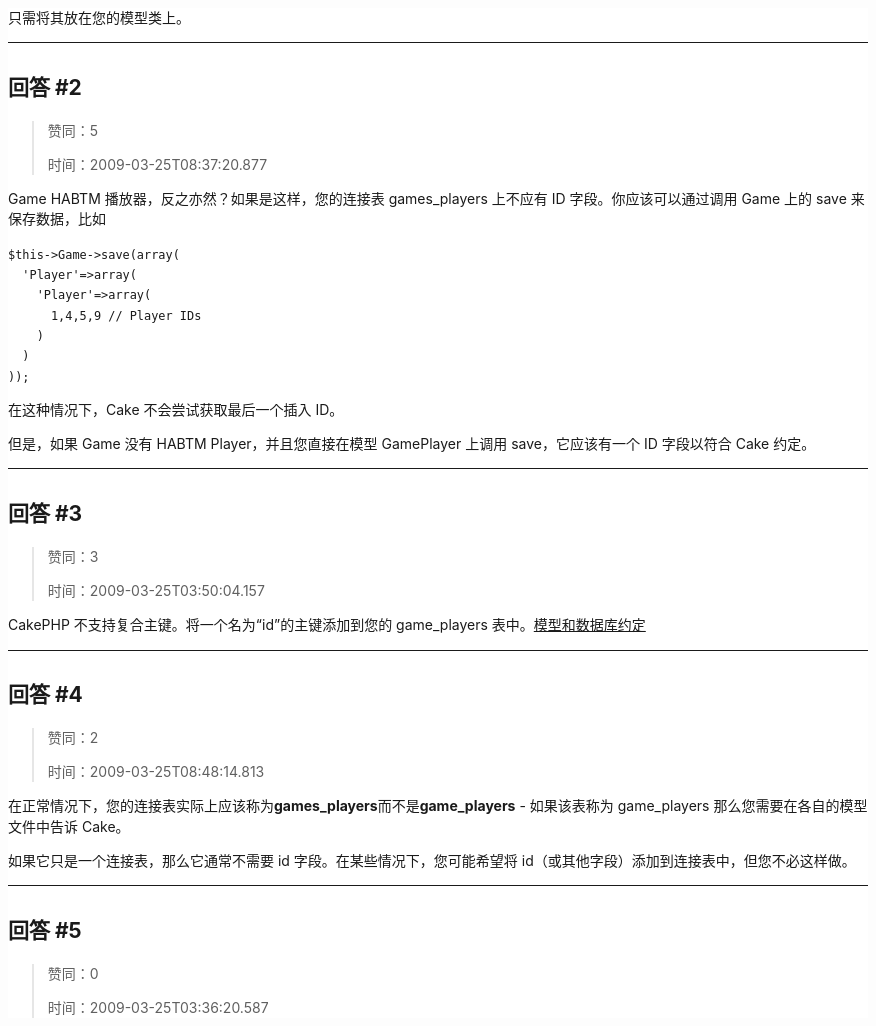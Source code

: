 只需将其放在您的模型类上。

* * *

## 回答 #2

> 赞同：5
> 
> 时间：2009-03-25T08:37:20.877

Game HABTM 播放器，反之亦然？如果是这样，您的连接表 games_players 上不应有 ID 字段。你应该可以通过调用 Game 上的 save 来保存数据，比如

```
$this->Game->save(array(
  'Player'=>array(
    'Player'=>array(
      1,4,5,9 // Player IDs
    )
  )
)); 
```

在这种情况下，Cake 不会尝试获取最后一个插入 ID。

但是，如果 Game 没有 HABTM Player，并且您直接在模型 GamePlayer 上调用 save，它应该有一个 ID 字段以符合 Cake 约定。

* * *

## 回答 #3

> 赞同：3
> 
> 时间：2009-03-25T03:50:04.157

CakePHP 不支持复合主键。将一个名为“id”的主键添加到您的 game_players 表中。[模型和数据库约定](http://book.cakephp.org/view/24/Model-and-Database-Conventions)

* * *

## 回答 #4

> 赞同：2
> 
> 时间：2009-03-25T08:48:14.813

在正常情况下，您的连接表实际上应该称为**games_players**而不是**game_players** - 如果该表称为 game_players 那么您需要在各自的模型文件中告诉 Cake。

如果它只是一个连接表，那么它通常不需要 id 字段。在某些情况下，您可能希望将 id（或其他字段）添加到连接表中，但您不必这样做。

* * *

## 回答 #5

> 赞同：0
> 
> 时间：2009-03-25T03:36:20.587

· · · · ·

▸ **EXERCISE AIM**: Search the listing above for the string "HABTM". Copy every line that contains it.

▸ **YOUR SOLUTION**:
Game HABTM 播放器，反之亦然？如果是这样，您的连接表 games_players 上不应有 ID 字段。你应该可以通过调用 Game 上的 save 来保存数据，比如
但是，如果 Game 没有 HABTM Player，并且您直接在模型 GamePlayer 上调用 save，它应该有一个 ID 字段以符合 Cake 约定。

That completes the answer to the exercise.